What businesses and brands now have to create is a seamless, yet stand-out, experience that takes the consumer through the entire shopping journey – from awareness and interest, to purchase, to follow-up after the fact, and beyond. It’s not necessarily about creating elaborate bells and whistles – though it can be – but more about giving consumers what they want from start to finish, because they run the show.

This is one reason social analytics have become a crucial component of the brand/business toolbox. Guessing what consumers want is risky business, and unnecessary. Savvy brands use social media sentiment analysis to deeply understand consumer values and interests, better engage them on social channels, and build loyalty. But this isn’t all this information can be used for.

Social data and creating a memorable consumer experience should drive every aspect of brand/business strategy – including the innovation of new products. The way the world and technology are evolving demand it.

Keeping up requires a system

Innovating with the customer in mind, like innovation in general, is not a fly-by-the-seat-of-your-pants endeavor – any more than acquiring social data is. Especially in an increasingly automated world, automated processes are critical to staying on top of business objectives.

All experts in this field insist innovation efforts must be intentional, methodical, supported from the top down, and followed through. This is why innovation management software exists – to ensure this is the approach, and to set brands and businesses up for success. The final piece of the puzzle is innovating for the consumer experience.

For instance, when creating a product designed for the Internet of Things, there’s a lot we still don’t know given that the IoT is in the earliest stages of what it’s predicted to be.

The voices and opinions shaping what the IoT will become are those of its users, i.e., the customers who’ll buy your products and decide if they fit well within the construct of how they use the IoT – or not. This is true of all industries and verticals, however. You’ve got to keep the end-user in mind unlike ever before. And be sure to design smart products that get better over time with user feedback and data. This is something a solid innovation management platform will make seamless.

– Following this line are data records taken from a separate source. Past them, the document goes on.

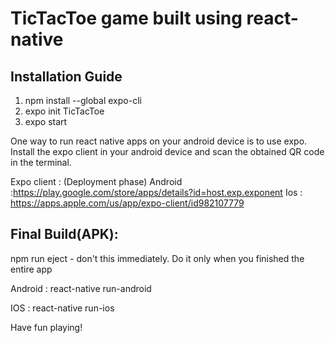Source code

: # TicTacToe game built using react-native

## Installation Guide

1.	npm install --global expo-cli
2.	expo init TicTacToe
3.	expo start

One way to run react native apps on your android device is to use expo. Install the expo client in your android device and scan the obtained QR code in the terminal.

Expo client : (Deployment phase)
	Android :https://play.google.com/store/apps/details?id=host.exp.exponent 
	Ios : https://apps.apple.com/us/app/expo-client/id982107779 

## Final Build(APK):

npm run eject - don't this immediately. Do it only when you finished the entire app

Android : react-native run-android

IOS : react-native run-ios

Have fun playing!





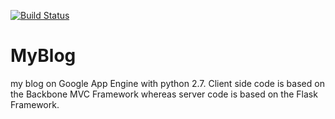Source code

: [![Build Status](https://travis-ci.org/aarsakian/blog.svg?branch=master)](https://travis-ci.org/aarsakian/blog)

MyBlog
======

my blog on Google App Engine with python 2.7.
Client side code is based on the Backbone MVC Framework whereas server code is based on the Flask Framework.
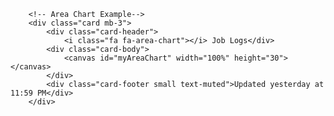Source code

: 
        <!-- Area Chart Example-->
        <div class="card mb-3">
            <div class="card-header">
                <i class="fa fa-area-chart"></i> Job Logs</div>
            <div class="card-body">
                <canvas id="myAreaChart" width="100%" height="30"></canvas>
            </div>
            <div class="card-footer small text-muted">Updated yesterday at 11:59 PM</div>
        </div>





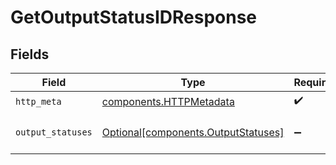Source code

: # GetOutputStatusIDResponse


## Fields

| Field                                                                            | Type                                                                             | Required                                                                         | Description                                                                      |
| -------------------------------------------------------------------------------- | -------------------------------------------------------------------------------- | -------------------------------------------------------------------------------- | -------------------------------------------------------------------------------- |
| `http_meta`                                                                      | [components.HTTPMetadata](../../models/components/httpmetadata.md)               | :heavy_check_mark:                                                               | N/A                                                                              |
| `output_statuses`                                                                | [Optional[components.OutputStatuses]](../../models/components/outputstatuses.md) | :heavy_minus_sign:                                                               | a list of OutputStatus objects                                                   |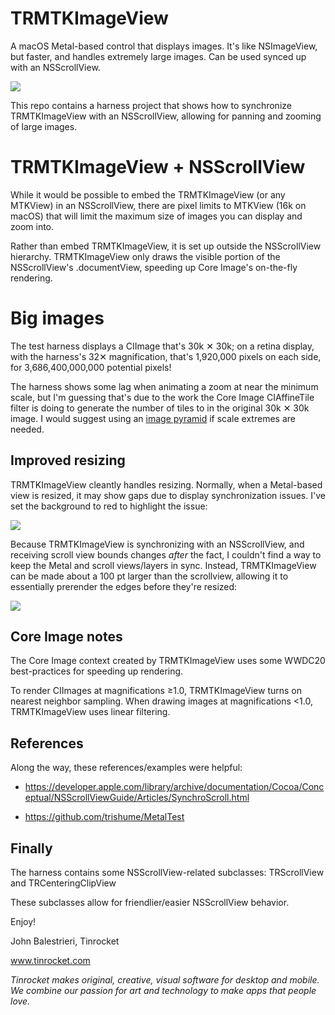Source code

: # TRMTKImageView

A macOS Metal-based control that displays images. It's like NSImageView, but faster, and handles extremely large images. Can be used synced up with an NSScrollView.

![](README/Pan_Zoom_8sec.gif)

This repo contains a harness project that shows how to synchronize TRMTKImageView with an NSScrollView, allowing for panning and zooming of large images.


# TRMTKImageView + NSScrollView

While it would be possible to embed the TRMTKImageView (or any MTKView) in an NSScrollView, there are pixel limits to MTKView (16k on macOS) that will limit the maximum size of images you can display and zoom into.

Rather than embed TRMTKImageView, it is set up outside the NSScrollView hierarchy. TRMTKImageView only draws the visible portion of the NSScrollView's .documentView, speeding up Core Image's on-the-fly rendering.


# Big images

The test harness displays a CIImage that's 30k ✕ 30k; on a retina display, with the harness's 32✕ magnification, that's 1,920,000 pixels on each side, for 3,686,400,000,000 potential pixels!

The harness shows some lag when animating a zoom at near the minimum scale, but I'm guessing that's due to the work the Core Image CIAffineTile filter is doing to generate the number of tiles to in the original 30k ✕ 30k image. I would suggest using an [image pyramid](https://en.wikipedia.org/wiki/Pyramid_(image_processing)) if scale extremes are needed.


## Improved resizing

TRMTKImageView cleantly handles resizing. Normally, when a Metal-based view is resized, it may show gaps due to display synchronization issues. I've set the background to red to highlight the issue:

![](README/Without_Padding_800.gif)


Because TRMTKImageView is synchronizing with an NSScrollView, and receiving scroll view bounds changes *after* the fact, I couldn't find a way to keep the Metal and scroll views/layers in sync. Instead, TRMTKImageView can be made about a 100 pt larger than the scrollview, allowing it to essentially prerender the edges before they're resized:

![](README/With_Padding_800.gif)


## Core Image notes

The Core Image context created by TRMTKImageView uses some WWDC20 best-practices for speeding up rendering.

To render CIImages at magnifications ≥1.0, TRMTKImageView turns on nearest neighbor sampling. When drawing images at magnifications <1.0, TRMTKImageView uses linear filtering.


## References

Along the way, these references/examples were helpful:

- https://developer.apple.com/library/archive/documentation/Cocoa/Conceptual/NSScrollViewGuide/Articles/SynchroScroll.html

- https://github.com/trishume/MetalTest


## Finally

The harness contains some NSScrollView-related subclasses: TRScrollView and TRCenteringClipView

These subclasses allow for friendlier/easier NSScrollView behavior.

Enjoy!

John Balestrieri, Tinrocket

www.tinrocket.com

*Tinrocket makes original, creative, visual software for desktop and mobile. We combine our passion for art and technology to make apps that people love.*
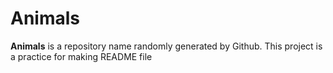 # Animals

**Animals** is a repository name  randomly generated by Github. This project is a practice for making README file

It’s a journey, not a destination

And it’s crucial that brands and businesses be adaptable to consumers’ changing needs – because they will surely change.

That’s another reason software matters. Response time is critical. Consider how quickly social feeds change. Without social monitoring software, brands and businesses would miss a lot of important information, and leave themselves vulnerable to reputational disaster.

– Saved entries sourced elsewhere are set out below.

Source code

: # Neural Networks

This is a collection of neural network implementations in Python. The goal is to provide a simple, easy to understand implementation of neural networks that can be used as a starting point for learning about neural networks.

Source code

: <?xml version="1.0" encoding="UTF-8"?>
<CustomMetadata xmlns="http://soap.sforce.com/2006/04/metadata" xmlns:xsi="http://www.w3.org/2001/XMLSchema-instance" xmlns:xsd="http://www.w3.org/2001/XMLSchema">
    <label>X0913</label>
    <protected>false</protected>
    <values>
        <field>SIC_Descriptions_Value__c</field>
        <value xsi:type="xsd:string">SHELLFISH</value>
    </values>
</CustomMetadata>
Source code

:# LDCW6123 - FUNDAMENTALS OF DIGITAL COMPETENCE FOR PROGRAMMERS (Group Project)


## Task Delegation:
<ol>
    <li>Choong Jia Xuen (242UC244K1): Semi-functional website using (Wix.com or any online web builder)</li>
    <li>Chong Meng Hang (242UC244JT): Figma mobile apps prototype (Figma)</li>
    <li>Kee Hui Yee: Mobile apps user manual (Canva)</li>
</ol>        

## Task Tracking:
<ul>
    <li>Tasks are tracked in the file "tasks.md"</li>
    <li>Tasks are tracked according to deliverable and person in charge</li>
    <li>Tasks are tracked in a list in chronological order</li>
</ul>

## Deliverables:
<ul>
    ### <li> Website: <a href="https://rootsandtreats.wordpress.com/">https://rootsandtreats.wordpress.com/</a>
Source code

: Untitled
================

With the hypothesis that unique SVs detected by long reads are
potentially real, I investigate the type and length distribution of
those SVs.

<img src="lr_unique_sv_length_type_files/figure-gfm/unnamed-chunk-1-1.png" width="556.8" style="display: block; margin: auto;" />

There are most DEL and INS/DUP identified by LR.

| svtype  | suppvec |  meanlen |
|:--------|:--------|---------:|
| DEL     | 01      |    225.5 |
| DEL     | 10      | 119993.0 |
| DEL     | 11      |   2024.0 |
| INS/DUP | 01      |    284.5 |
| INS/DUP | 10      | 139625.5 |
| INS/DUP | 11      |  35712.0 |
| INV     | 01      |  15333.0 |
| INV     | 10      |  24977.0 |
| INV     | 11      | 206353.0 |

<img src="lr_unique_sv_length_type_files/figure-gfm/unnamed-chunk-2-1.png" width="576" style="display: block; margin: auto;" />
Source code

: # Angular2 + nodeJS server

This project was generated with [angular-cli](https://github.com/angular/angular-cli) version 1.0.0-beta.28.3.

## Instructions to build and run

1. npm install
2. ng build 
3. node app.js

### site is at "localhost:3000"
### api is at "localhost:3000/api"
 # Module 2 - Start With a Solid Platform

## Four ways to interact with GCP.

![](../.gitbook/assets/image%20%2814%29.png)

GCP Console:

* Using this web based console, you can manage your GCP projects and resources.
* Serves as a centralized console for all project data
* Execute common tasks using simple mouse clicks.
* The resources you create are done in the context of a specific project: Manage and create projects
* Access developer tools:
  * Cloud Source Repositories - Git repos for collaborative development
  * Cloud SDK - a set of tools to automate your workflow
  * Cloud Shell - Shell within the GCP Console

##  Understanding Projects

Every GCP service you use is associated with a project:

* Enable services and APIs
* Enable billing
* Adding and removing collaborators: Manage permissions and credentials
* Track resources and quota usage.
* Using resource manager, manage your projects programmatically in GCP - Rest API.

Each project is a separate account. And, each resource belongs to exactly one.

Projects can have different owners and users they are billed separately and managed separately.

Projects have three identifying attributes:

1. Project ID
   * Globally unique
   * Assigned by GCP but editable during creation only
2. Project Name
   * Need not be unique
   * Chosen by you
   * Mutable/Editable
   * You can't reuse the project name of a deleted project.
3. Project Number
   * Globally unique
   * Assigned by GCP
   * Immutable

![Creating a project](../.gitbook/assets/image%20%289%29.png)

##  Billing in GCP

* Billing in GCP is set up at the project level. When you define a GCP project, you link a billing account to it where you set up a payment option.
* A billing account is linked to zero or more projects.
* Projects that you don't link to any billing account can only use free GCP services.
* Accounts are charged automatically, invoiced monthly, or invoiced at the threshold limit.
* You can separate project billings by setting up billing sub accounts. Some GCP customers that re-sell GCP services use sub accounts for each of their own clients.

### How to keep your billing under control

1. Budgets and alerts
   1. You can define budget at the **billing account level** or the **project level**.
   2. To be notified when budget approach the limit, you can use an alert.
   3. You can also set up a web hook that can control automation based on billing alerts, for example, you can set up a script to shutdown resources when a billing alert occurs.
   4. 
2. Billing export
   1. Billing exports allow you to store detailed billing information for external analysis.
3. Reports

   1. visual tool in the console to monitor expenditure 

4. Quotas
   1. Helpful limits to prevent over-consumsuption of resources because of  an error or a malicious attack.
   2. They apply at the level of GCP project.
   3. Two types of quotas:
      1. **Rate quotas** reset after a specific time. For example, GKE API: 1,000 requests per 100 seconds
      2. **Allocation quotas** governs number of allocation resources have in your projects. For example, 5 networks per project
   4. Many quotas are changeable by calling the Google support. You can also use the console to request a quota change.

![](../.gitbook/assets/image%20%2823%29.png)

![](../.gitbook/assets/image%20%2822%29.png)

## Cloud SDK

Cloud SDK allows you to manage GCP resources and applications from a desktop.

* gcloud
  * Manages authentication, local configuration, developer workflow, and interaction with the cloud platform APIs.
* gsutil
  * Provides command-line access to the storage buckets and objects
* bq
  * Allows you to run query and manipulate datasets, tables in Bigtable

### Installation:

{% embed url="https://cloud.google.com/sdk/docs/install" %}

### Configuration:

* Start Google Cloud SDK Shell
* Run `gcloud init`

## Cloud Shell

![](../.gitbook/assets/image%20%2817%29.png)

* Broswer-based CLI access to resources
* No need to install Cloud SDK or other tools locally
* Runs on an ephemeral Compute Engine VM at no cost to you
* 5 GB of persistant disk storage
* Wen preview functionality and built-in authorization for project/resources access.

Innovation is no different – especially with larger businesses, where crowd-sourced ideas come in from locations around the globe. There’s too much to do, and too much at stake, to let a potential million-dollar idea slip through the cracks. Particularly given that not every idea is ready for implementation at the time it’s conceived.

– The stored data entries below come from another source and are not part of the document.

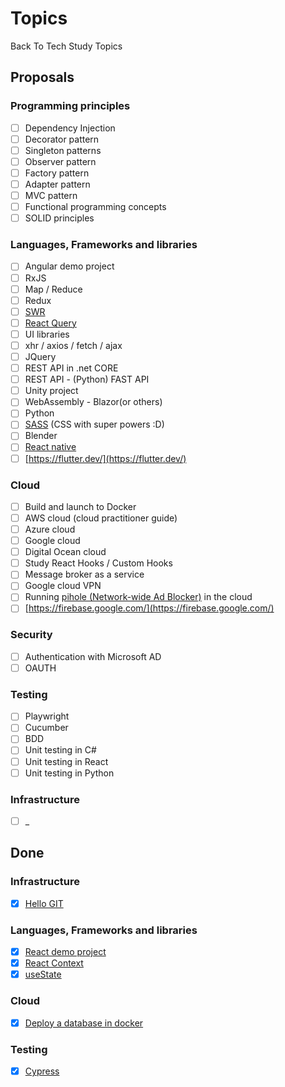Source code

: # Topics
Back To Tech Study Topics

## Proposals

### Programming principles
- [ ] Dependency Injection
- [ ] Decorator pattern
- [ ] Singleton patterns
- [ ] Observer pattern
- [ ] Factory pattern
- [ ] Adapter pattern
- [ ] MVC pattern
- [ ] Functional programming concepts
- [ ] SOLID principles

### Languages, Frameworks and libraries
- [ ] Angular demo project
- [ ] RxJS
- [ ] Map / Reduce
- [ ] Redux
- [ ] [SWR](https://swr.vercel.app/)
- [ ] [React Query](https://react-query.tanstack.com/overview)
- [ ] UI libraries
- [ ] xhr / axios / fetch / ajax
- [ ] JQuery
- [ ] REST API in .net CORE
- [ ] REST API - (Python) FAST API
- [ ] Unity project
- [ ] WebAssembly - Blazor(or others) 
- [ ] Python
- [ ] [SASS](https://sass-lang.com/guide) (CSS with super powers :D)
- [ ] Blender
- [ ] [React native](https://reactnative.dev/)
- [ ] [https://flutter.dev/](https://flutter.dev/)

### Cloud
- [ ] Build and launch to Docker
- [ ] AWS cloud (cloud practitioner guide)
- [ ] Azure cloud
- [ ] Google cloud
- [ ] Digital Ocean cloud
- [ ] Study React Hooks / Custom Hooks
- [ ] Message broker as a service
- [ ] Google cloud VPN
- [ ] Running [pihole (Network-wide Ad Blocker)](https://pi-hole.net/) in the cloud
- [ ] [https://firebase.google.com/](https://firebase.google.com/)

### Security
- [ ] Authentication with Microsoft AD
- [ ] OAUTH

### Testing
- [ ] Playwright
- [ ] Cucumber
- [ ] BDD
- [ ] Unit testing in C#
- [ ] Unit testing in React
- [ ] Unit testing in Python

### Infrastructure
- [ ] _

## Done

### Infrastructure
- [x] [Hello GIT](https://github.com/BackToTech-Study/HelloGIT)

### Languages, Frameworks and libraries
- [x] [React demo project](https://github.com/BackToTech-Study/React-weather-demo)
- [x] [React Context](https://github.com/BackToTech-Study/ReactStates)
- [x] [useState](https://github.com/BackToTech-Study/ReactStates)

### Cloud
- [x] [Deploy a database in docker](https://github.com/BackToTech-Study/DeployDatabaseInDocker)

### Testing
- [x] [Cypress](https://github.com/BackToTech-Study/HelloCypress)
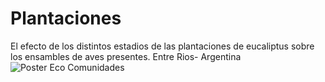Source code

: # Plantaciones
El efecto de los distintos estadios de las plantaciones de eucaliptus sobre los ensambles de aves presentes. Entre Rios- Argentina
![Poster Eco Comunidades](https://github.com/user-attachments/assets/33ffb486-e80c-4b88-8056-062b27908eae)
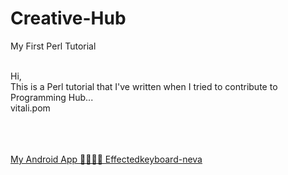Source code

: # Creative-Hub
My First Perl Tutorial
<p>
<br>
Hi, <br>
This is a Perl tutorial that I've written when I tried to contribute to Programming Hub...<br>
vitali.pom<br>
</p>

<p>
<br>
<br>
<br>
<a href="https://play.google.com/store/apps/details?id=com.vitali.pom.effectedkeyboard2&hl=en&gl=US">My Android App 🐠🐠🐠🐳 Effectedkeyboard-neva</a>
</p>
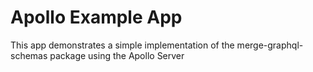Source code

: # Apollo Example App

This app demonstrates a simple implementation of the merge-graphql-schemas
package using the Apollo Server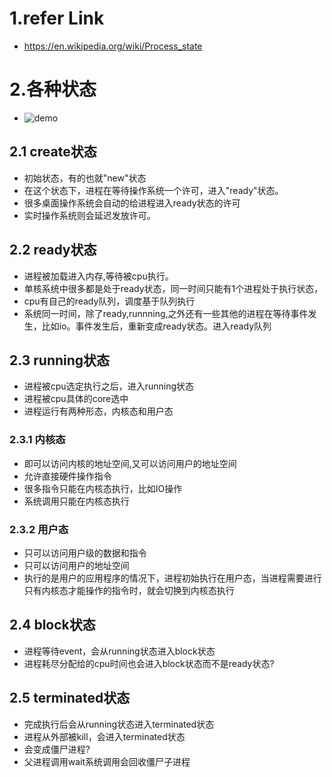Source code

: # 1.refer Link
- https://en.wikipedia.org/wiki/Process_state


# 2.各种状态
- ![demo](https://upload.wikimedia.org/wikipedia/commons/thumb/8/83/Process_states.svg/600px-Process_states.svg.png "logo图片")


## 2.1 create状态
- 初始状态，有的也就"new"状态
- 在这个状态下，进程在等待操作系统一个许可，进入"ready"状态。
- 很多桌面操作系统会自动的给进程进入ready状态的许可
- 实时操作系统则会延迟发放许可。


## 2.2 ready状态
- 进程被加载进入内存,等待被cpu执行。
- 单核系统中很多都是处于ready状态，同一时间只能有1个进程处于执行状态，
- cpu有自己的ready队列，调度基于队列执行
- 系统同一时间，除了ready,runnning,之外还有一些其他的进程在等待事件发生，比如io。事件发生后，重新变成ready状态。进入ready队列

## 2.3 running状态
- 进程被cpu选定执行之后，进入running状态
- 进程被cpu具体的core选中
- 进程运行有两种形态，内核态和用户态

### 2.3.1 内核态
- 即可以访问内核的地址空间,又可以访问用户的地址空间
- 允许直接硬件操作指令
- 很多指令只能在内核态执行，比如IO操作
- 系统调用只能在内核态执行

### 2.3.2 用户态
- 只可以访问用户级的数据和指令
- 只可以访问用户的地址空间
- 执行的是用户的应用程序的情况下，进程初始执行在用户态，当进程需要进行只有内核态才能操作的指令时，就会切换到内核态执行


## 2.4 block状态
- 进程等待event，会从running状态进入block状态
- 进程耗尽分配给的cpu时间也会进入block状态而不是ready状态?

## 2.5 terminated状态
- 完成执行后会从running状态进入terminated状态
- 进程从外部被kill，会进入terminated状态
- 会变成僵尸进程?
- 父进程调用wait系统调用会回收僵尸子进程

Ideas, attitudes, emotion – these are all commodities that must be managed closely, lest you set to work on something that no longer holds value, or requires a change in design to be workable. Software is your ally in managing and leveraging data and creativity to create an exceptional consumer experience – now, and in the future.

Which isn’t some long-distant time – it’s later today, tomorrow, and the day after that. And consumers are already calling the shots. Businesses failing to recognize this won’t last.

Conversely, as McKinsey states, “Companies that create exceptional customer experiences can set themselves apart from their competitors.” Make sure you take advantage of anything that helps you do that!